* ABOUT THIS TASK
Search the entries for the word "construction" and report each line that has it.

Records from a collection:

_ _ _

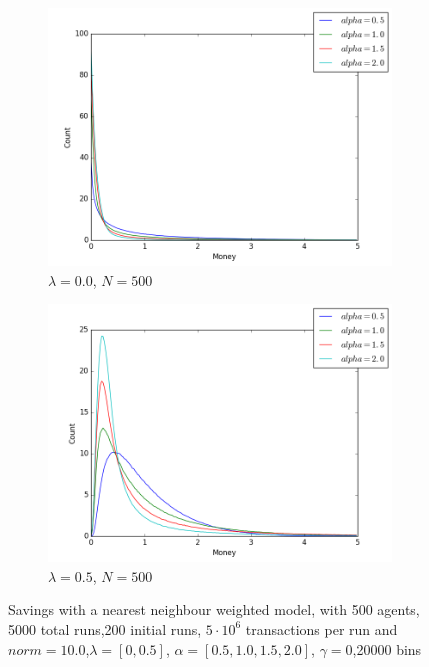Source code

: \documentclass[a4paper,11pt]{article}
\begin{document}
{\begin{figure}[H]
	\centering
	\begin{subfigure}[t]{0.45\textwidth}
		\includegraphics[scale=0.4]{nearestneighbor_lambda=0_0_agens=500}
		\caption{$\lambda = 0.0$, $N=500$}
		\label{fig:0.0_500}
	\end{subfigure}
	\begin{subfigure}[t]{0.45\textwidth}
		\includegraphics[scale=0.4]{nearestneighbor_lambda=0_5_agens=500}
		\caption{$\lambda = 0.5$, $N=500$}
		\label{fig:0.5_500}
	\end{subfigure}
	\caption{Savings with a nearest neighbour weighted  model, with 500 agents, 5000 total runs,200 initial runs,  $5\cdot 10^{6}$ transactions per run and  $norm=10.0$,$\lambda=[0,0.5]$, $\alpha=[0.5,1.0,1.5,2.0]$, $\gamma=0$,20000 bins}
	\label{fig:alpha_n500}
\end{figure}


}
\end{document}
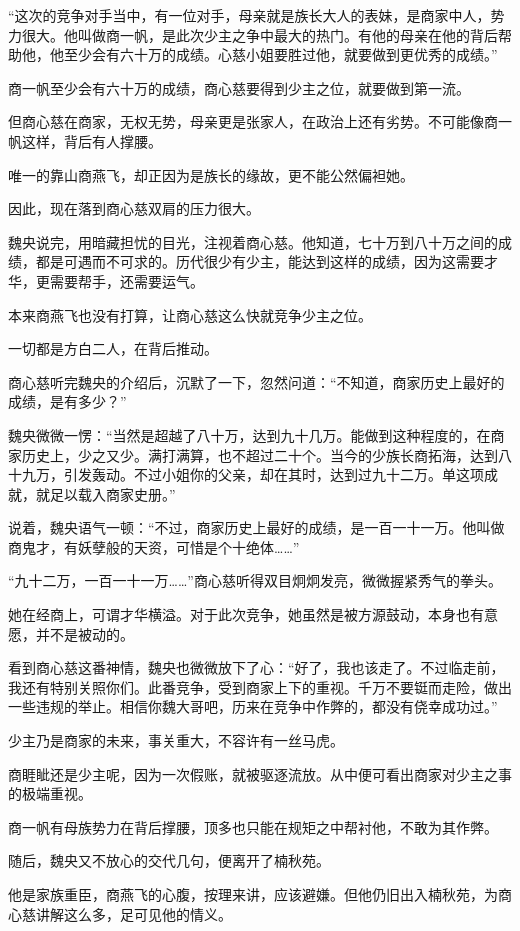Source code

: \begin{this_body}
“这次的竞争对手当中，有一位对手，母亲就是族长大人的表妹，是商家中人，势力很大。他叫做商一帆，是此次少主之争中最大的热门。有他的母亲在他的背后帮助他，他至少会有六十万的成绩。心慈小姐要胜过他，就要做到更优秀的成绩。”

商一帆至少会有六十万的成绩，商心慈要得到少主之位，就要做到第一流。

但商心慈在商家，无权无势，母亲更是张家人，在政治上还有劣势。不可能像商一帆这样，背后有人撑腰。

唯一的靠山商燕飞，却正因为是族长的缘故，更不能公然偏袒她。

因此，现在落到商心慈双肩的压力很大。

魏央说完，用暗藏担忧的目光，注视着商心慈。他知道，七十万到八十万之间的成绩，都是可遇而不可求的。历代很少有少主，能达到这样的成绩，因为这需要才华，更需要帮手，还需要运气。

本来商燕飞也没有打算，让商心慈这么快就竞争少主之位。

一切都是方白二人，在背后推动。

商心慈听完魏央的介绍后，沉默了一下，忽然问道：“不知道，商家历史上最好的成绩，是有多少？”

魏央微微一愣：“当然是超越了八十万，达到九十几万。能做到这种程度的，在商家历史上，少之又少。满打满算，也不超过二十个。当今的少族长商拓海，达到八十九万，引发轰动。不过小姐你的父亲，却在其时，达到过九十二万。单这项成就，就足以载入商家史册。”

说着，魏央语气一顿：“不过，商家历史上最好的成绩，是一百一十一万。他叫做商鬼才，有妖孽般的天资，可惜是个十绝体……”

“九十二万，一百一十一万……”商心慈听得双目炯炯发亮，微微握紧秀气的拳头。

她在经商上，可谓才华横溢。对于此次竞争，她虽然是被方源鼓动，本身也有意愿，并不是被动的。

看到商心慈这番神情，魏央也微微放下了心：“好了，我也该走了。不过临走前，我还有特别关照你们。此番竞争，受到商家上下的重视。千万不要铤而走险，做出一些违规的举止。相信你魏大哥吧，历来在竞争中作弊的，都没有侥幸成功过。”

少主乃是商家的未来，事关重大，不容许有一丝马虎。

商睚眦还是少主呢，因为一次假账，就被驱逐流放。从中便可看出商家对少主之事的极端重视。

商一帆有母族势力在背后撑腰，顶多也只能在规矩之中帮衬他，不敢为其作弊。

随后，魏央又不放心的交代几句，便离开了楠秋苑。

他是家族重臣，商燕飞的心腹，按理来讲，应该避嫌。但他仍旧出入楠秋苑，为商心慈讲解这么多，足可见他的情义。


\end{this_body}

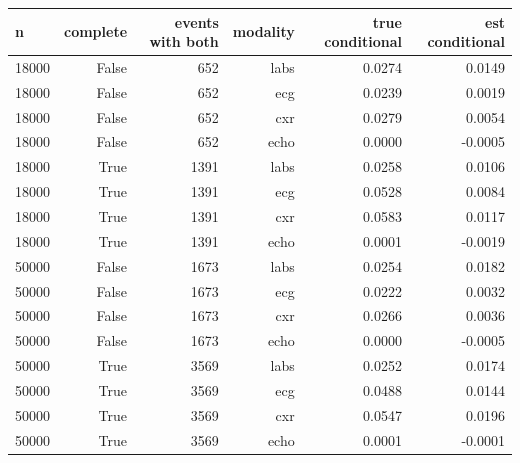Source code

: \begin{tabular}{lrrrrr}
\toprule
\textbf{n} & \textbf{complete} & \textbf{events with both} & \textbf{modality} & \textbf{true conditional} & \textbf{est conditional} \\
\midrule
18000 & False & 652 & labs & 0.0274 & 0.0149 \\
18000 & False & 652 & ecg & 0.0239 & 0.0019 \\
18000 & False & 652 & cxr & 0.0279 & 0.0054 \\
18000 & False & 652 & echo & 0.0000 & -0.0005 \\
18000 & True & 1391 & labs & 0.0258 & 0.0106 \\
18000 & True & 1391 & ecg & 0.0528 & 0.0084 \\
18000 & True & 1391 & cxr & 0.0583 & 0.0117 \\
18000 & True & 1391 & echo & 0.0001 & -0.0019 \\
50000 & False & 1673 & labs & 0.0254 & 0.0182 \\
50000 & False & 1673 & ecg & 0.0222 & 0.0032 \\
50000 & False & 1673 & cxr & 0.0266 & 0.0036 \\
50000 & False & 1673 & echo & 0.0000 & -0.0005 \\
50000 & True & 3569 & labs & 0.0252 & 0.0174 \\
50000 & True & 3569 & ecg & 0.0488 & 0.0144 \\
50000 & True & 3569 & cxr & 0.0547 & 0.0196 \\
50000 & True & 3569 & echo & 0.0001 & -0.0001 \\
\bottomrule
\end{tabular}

_ _ _

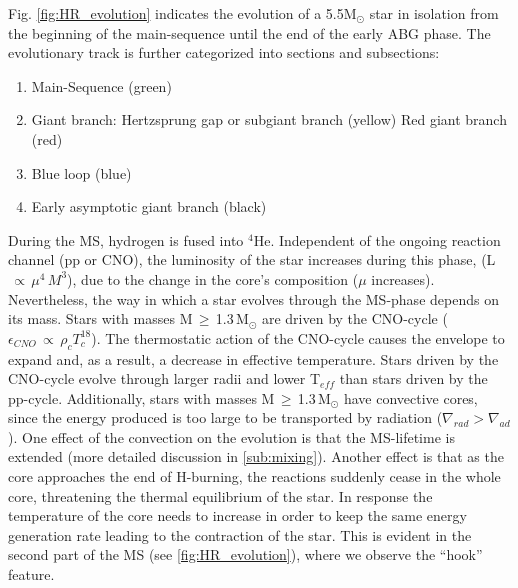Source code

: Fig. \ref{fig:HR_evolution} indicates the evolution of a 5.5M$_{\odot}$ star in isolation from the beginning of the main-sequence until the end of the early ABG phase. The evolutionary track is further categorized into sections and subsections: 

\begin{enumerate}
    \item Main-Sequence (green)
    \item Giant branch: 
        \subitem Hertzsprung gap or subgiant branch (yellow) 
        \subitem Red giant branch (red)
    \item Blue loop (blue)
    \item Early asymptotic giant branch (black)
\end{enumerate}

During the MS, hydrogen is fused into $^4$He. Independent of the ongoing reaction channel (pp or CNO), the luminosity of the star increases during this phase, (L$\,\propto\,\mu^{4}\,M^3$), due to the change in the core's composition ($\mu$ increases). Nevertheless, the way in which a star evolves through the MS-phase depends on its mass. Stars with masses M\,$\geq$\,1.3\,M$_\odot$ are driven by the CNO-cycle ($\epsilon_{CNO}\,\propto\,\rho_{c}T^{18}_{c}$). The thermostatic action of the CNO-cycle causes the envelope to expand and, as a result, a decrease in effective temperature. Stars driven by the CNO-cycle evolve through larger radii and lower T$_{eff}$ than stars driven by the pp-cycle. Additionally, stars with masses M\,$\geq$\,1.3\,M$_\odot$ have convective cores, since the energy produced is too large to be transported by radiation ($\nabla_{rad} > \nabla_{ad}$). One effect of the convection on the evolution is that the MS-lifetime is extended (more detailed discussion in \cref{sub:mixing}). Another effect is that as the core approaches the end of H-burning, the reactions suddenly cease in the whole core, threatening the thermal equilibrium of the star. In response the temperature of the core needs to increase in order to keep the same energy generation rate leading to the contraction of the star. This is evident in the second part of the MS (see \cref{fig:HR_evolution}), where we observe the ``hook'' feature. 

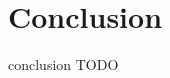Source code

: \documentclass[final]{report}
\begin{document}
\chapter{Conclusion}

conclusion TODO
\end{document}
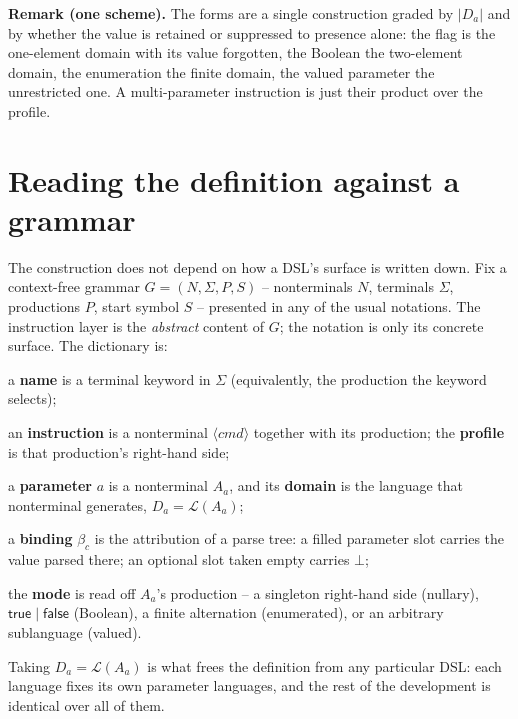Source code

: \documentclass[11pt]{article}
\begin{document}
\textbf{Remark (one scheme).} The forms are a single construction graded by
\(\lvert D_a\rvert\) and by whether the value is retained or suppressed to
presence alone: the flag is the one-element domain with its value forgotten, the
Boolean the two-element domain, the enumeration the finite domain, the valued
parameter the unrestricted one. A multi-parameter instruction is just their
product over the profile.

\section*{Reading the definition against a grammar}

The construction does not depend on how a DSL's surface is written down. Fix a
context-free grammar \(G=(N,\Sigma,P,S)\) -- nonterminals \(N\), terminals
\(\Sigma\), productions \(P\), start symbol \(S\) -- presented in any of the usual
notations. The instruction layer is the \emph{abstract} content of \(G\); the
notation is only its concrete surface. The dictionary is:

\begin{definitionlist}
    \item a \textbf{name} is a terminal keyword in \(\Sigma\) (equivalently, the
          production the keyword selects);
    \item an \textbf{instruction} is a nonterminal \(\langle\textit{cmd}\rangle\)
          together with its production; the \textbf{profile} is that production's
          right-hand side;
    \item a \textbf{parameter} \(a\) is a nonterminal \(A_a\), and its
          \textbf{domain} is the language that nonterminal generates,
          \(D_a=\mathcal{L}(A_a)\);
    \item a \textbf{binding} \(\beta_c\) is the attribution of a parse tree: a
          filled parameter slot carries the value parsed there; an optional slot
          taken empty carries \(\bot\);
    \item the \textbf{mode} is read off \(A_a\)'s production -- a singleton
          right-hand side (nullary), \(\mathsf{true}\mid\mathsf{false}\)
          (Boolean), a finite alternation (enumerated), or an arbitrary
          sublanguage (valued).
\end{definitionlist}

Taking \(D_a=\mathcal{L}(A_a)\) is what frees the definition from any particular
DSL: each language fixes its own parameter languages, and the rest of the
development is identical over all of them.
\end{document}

_ _ _

* RESPONSE AREA
\textbf{Remark (one scheme).} The forms are a single construction graded by
The construction does not depend on how a DSL's surface is written down. Fix a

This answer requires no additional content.